Grove New World

Humans have grown olives in the Mediterranean for thousands of years—probably since the start of agriculture over 10,000 years ago. Today, they are grown commercially in similar climates worldwide, including California, Argentina, Australia, and South Africa.

Despite being hardy, olive trees have specific requirements for successful production. They thrive in well-drained, neutral to slightly alkaline soils but struggle with high humidity, especially in summer. While they tolerate extreme temperatures, deep frosts can cause significant losses.

Olive trees require temperatures of 15–20°C (59–68°F) and humidity below 60% for successful pollination. They need adequate but not excessive moisture to set fruit, as well as reasonable levels of nitrogen—too much encourages leaf growth, while too little prevents fruiting.

Rainfall during the two-week pollination period in spring or early summer can hinder fruit set, making dry conditions essential. The fruit matures over six months, with harvest typically in autumn or early winter, often using mechanical shakers or over-the-row harvesters.

 

A changing climate

Historically, the cool, wet winters and hot, dry summers here at Manna Hill Estate have provided ideal conditions for olive growing, similar to the Mediterranean.

Over the past 30 years, however, the climate has changed dramatically. As early as the 1990s, scientists warned of shifting weather patterns: more summer rain, drier winters, lower annual rainfall, and more extreme weather events, including intense storms, hail, and stronger winds. Unfortunately, they were right—and things are likely to get worse.

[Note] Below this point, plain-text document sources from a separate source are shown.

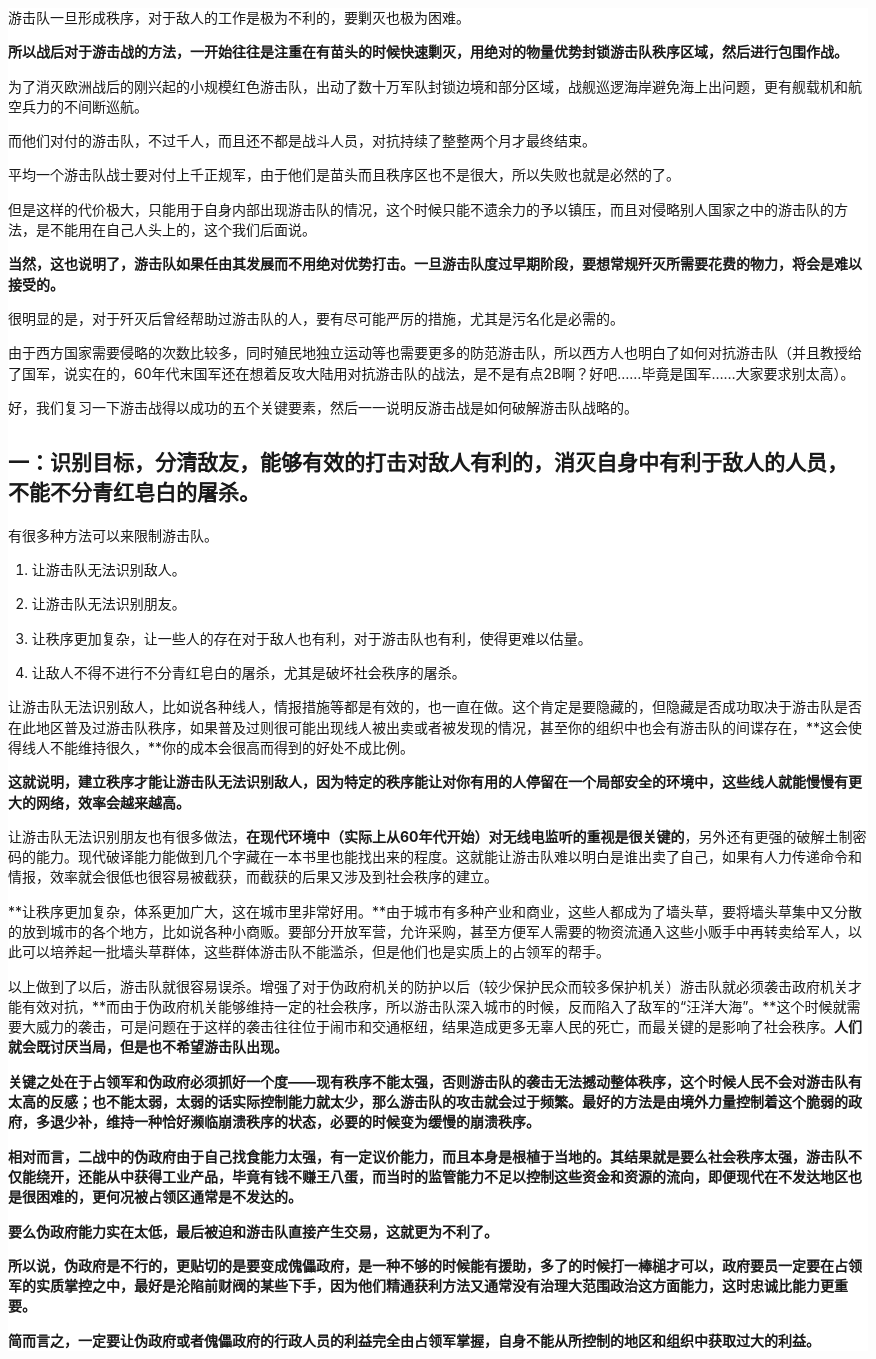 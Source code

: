 游击队一旦形成秩序，对于敌人的工作是极为不利的，要剿灭也极为困难。

**所以战后对于游击战的方法，一开始往往是注重在有苗头的时候快速剿灭，用绝对的物量优势封锁游击队秩序区域，然后进行包围作战。**

为了消灭欧洲战后的刚兴起的小规模红色游击队，出动了数十万军队封锁边境和部分区域，战舰巡逻海岸避免海上出问题，更有舰载机和航空兵力的不间断巡航。

而他们对付的游击队，不过千人，而且还不都是战斗人员，对抗持续了整整两个月才最终结束。

平均一个游击队战士要对付上千正规军，由于他们是苗头而且秩序区也不是很大，所以失败也就是必然的了。

但是这样的代价极大，只能用于自身内部出现游击队的情况，这个时候只能不遗余力的予以镇压，而且对侵略别人国家之中的游击队的方法，是不能用在自己人头上的，这个我们后面说。

**当然，这也说明了，游击队如果任由其发展而不用绝对优势打击。一旦游击队度过早期阶段，要想常规歼灭所需要花费的物力，将会是难以接受的。**

很明显的是，对于歼灭后曾经帮助过游击队的人，要有尽可能严厉的措施，尤其是污名化是必需的。


由于西方国家需要侵略的次数比较多，同时殖民地独立运动等也需要更多的防范游击队，所以西方人也明白了如何对抗游击队（并且教授给了国军，说实在的，60年代末国军还在想着反攻大陆用对抗游击队的战法，是不是有点2B啊？好吧……毕竟是国军……大家要求别太高）。


好，我们复习一下游击战得以成功的五个关键要素，然后一一说明反游击战是如何破解游击队战略的。

## 一：识别目标，分清敌友，能够有效的打击对敌人有利的，消灭自身中有利于敌人的人员，不能不分青红皂白的屠杀。


有很多种方法可以来限制游击队。

1. 让游击队无法识别敌人。

2. 让游击队无法识别朋友。

3. 让秩序更加复杂，让一些人的存在对于敌人也有利，对于游击队也有利，使得更难以估量。

4. 让敌人不得不进行不分青红皂白的屠杀，尤其是破坏社会秩序的屠杀。

让游击队无法识别敌人，比如说各种线人，情报措施等都是有效的，也一直在做。这个肯定是要隐藏的，但隐藏是否成功取决于游击队是否在此地区普及过游击队秩序，如果普及过则很可能出现线人被出卖或者被发现的情况，甚至你的组织中也会有游击队的间谍存在，**这会使得线人不能维持很久，**你的成本会很高而得到的好处不成比例。

**这就说明，建立秩序才能让游击队无法识别敌人，因为特定的秩序能让对你有用的人停留在一个局部安全的环境中，这些线人就能慢慢有更大的网络，效率会越来越高。**

让游击队无法识别朋友也有很多做法，**在现代环境中（实际上从60年代开始）对无线电监听的重视是很关键的**，另外还有更强的破解土制密码的能力。现代破译能力能做到几个字藏在一本书里也能找出来的程度。这就能让游击队难以明白是谁出卖了自己，如果有人力传递命令和情报，效率就会很低也很容易被截获，而截获的后果又涉及到社会秩序的建立。

**让秩序更加复杂，体系更加广大，这在城市里非常好用。**由于城市有多种产业和商业，这些人都成为了墙头草，要将墙头草集中又分散的放到城市的各个地方，比如说各种小商贩。要部分开放军营，允许采购，甚至方便军人需要的物资流通入这些小贩手中再转卖给军人，以此可以培养起一批墙头草群体，这些群体游击队不能滥杀，但是他们也是实质上的占领军的帮手。

以上做到了以后，游击队就很容易误杀。增强了对于伪政府机关的防护以后（较少保护民众而较多保护机关）游击队就必须袭击政府机关才能有效对抗，**而由于伪政府机关能够维持一定的社会秩序，所以游击队深入城市的时候，反而陷入了敌军的“汪洋大海”。**这个时候就需要大威力的袭击，可是问题在于这样的袭击往往位于闹市和交通枢纽，结果造成更多无辜人民的死亡，而最关键的是影响了社会秩序。**人们就会既讨厌当局，但是也不希望游击队出现。**

**关键之处在于占领军和伪政府必须抓好一个度——现有秩序不能太强，否则游击队的袭击无法撼动整体秩序，这个时候人民不会对游击队有太高的反感；也不能太弱，太弱的话实际控制能力就太少，那么游击队的攻击就会过于频繁。最好的方法是由境外力量控制着这个脆弱的政府，多退少补，维持一种恰好濒临崩溃秩序的状态，必要的时候变为缓慢的崩溃秩序。**

**相对而言，二战中的伪政府由于自己找食能力太强，有一定议价能力，而且本身是根植于当地的。其结果就是要么社会秩序太强，游击队不仅能绕开，还能从中获得工业产品，毕竟有钱不赚王八蛋，而当时的监管能力不足以控制这些资金和资源的流向，即便现代在不发达地区也是很困难的，更何况被占领区通常是不发达的。**

**要么伪政府能力实在太低，最后被迫和游击队直接产生交易，这就更为不利了。**

**所以说，伪政府是不行的，更贴切的是要变成傀儡政府，是一种不够的时候能有援助，多了的时候打一棒槌才可以，政府要员一定要在占领军的实质掌控之中，最好是沦陷前财阀的某些下手，因为他们精通获利方法又通常没有治理大范围政治这方面能力，这时忠诚比能力更重要。**

**简而言之，一定要让伪政府或者傀儡政府的行政人员的利益完全由占领军掌握，自身不能从所控制的地区和组织中获取过大的利益。**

We planted our dryland grove in 2002, just as the ‘Millennium Drought’ began—one of Australia’s most severe and prolonged droughts ever recorded. For the next eight years, rainfall was well below the average 720mm (28 inches), with consecutive years barely reaching 50%. Shade temperatures often exceeded 40°C (104°F), and some days hit 47°C (116°F). The young trees survived with careful management but struggled to thrive, delaying commercial production from three years to ten. Our first harvest finally came in 2012—only for another to be wiped out by a freak hailstorm in 2016.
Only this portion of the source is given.